◆ **EXERCISE MATERIALS**
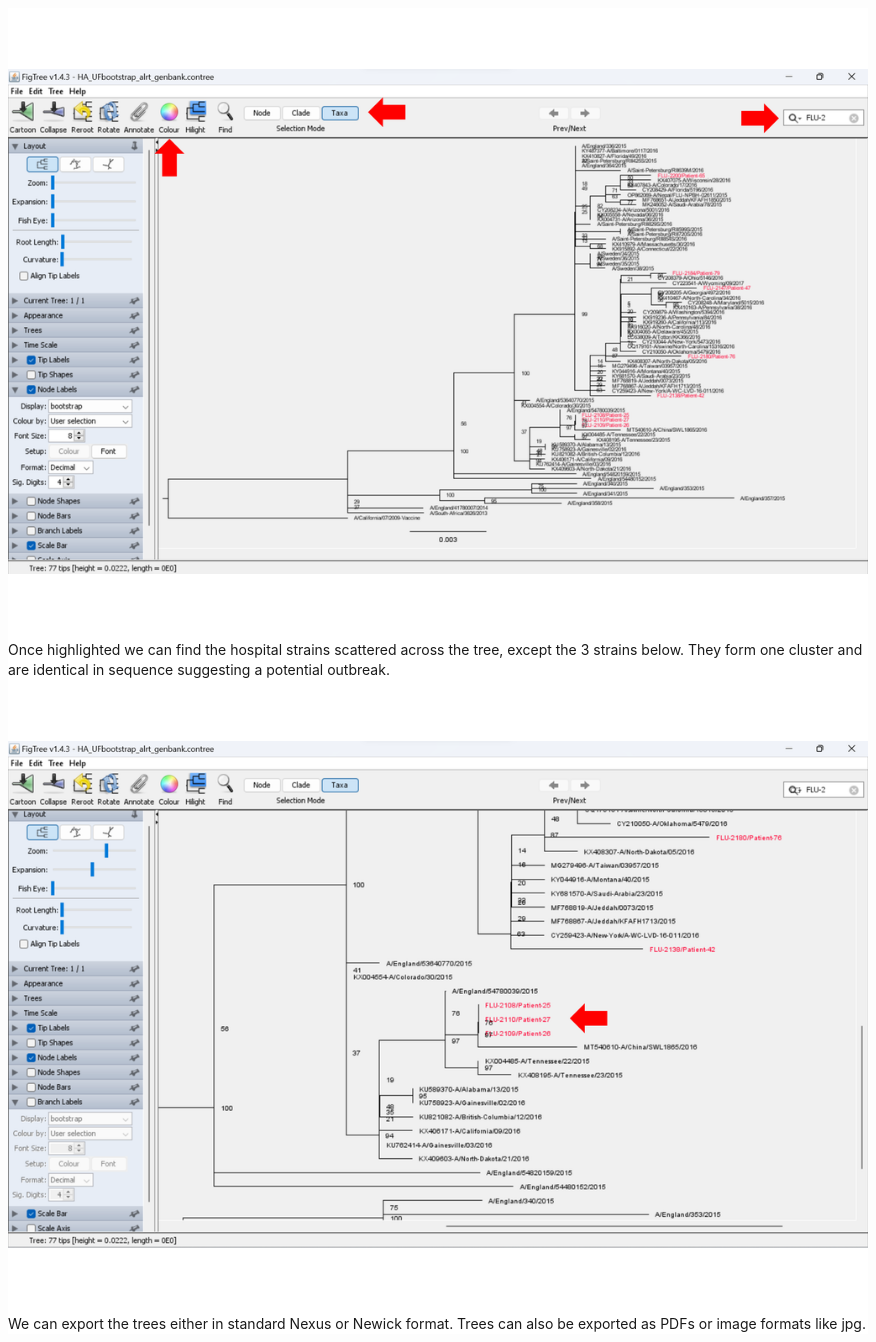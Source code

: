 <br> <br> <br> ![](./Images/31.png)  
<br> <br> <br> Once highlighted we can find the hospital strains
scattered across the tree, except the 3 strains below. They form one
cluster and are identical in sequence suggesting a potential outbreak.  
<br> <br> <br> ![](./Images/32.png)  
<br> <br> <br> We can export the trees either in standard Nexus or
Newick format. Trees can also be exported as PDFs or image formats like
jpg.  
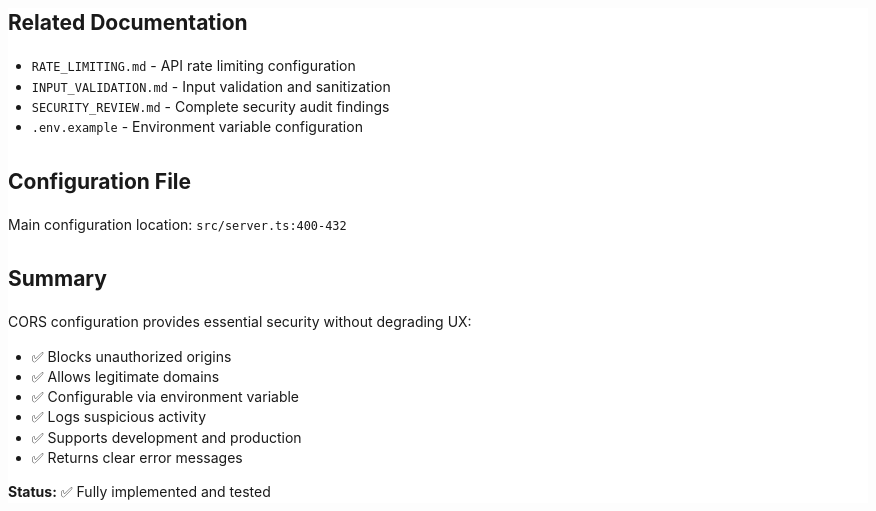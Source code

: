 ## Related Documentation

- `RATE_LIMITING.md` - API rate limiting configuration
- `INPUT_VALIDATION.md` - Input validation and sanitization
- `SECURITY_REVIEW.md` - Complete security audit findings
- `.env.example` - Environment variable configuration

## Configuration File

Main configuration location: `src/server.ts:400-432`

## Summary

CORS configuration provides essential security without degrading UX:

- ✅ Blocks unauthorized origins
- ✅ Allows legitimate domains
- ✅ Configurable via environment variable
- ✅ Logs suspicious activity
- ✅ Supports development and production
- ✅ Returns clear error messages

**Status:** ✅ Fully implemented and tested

◆ **WORK REQUIRED**
Pick out, from the lines above, every one that contains the string "variable".

◆ **ANSWER FOR THE TASK**
- `.env.example` - Environment variable configuration
- ✅ Configurable via environment variable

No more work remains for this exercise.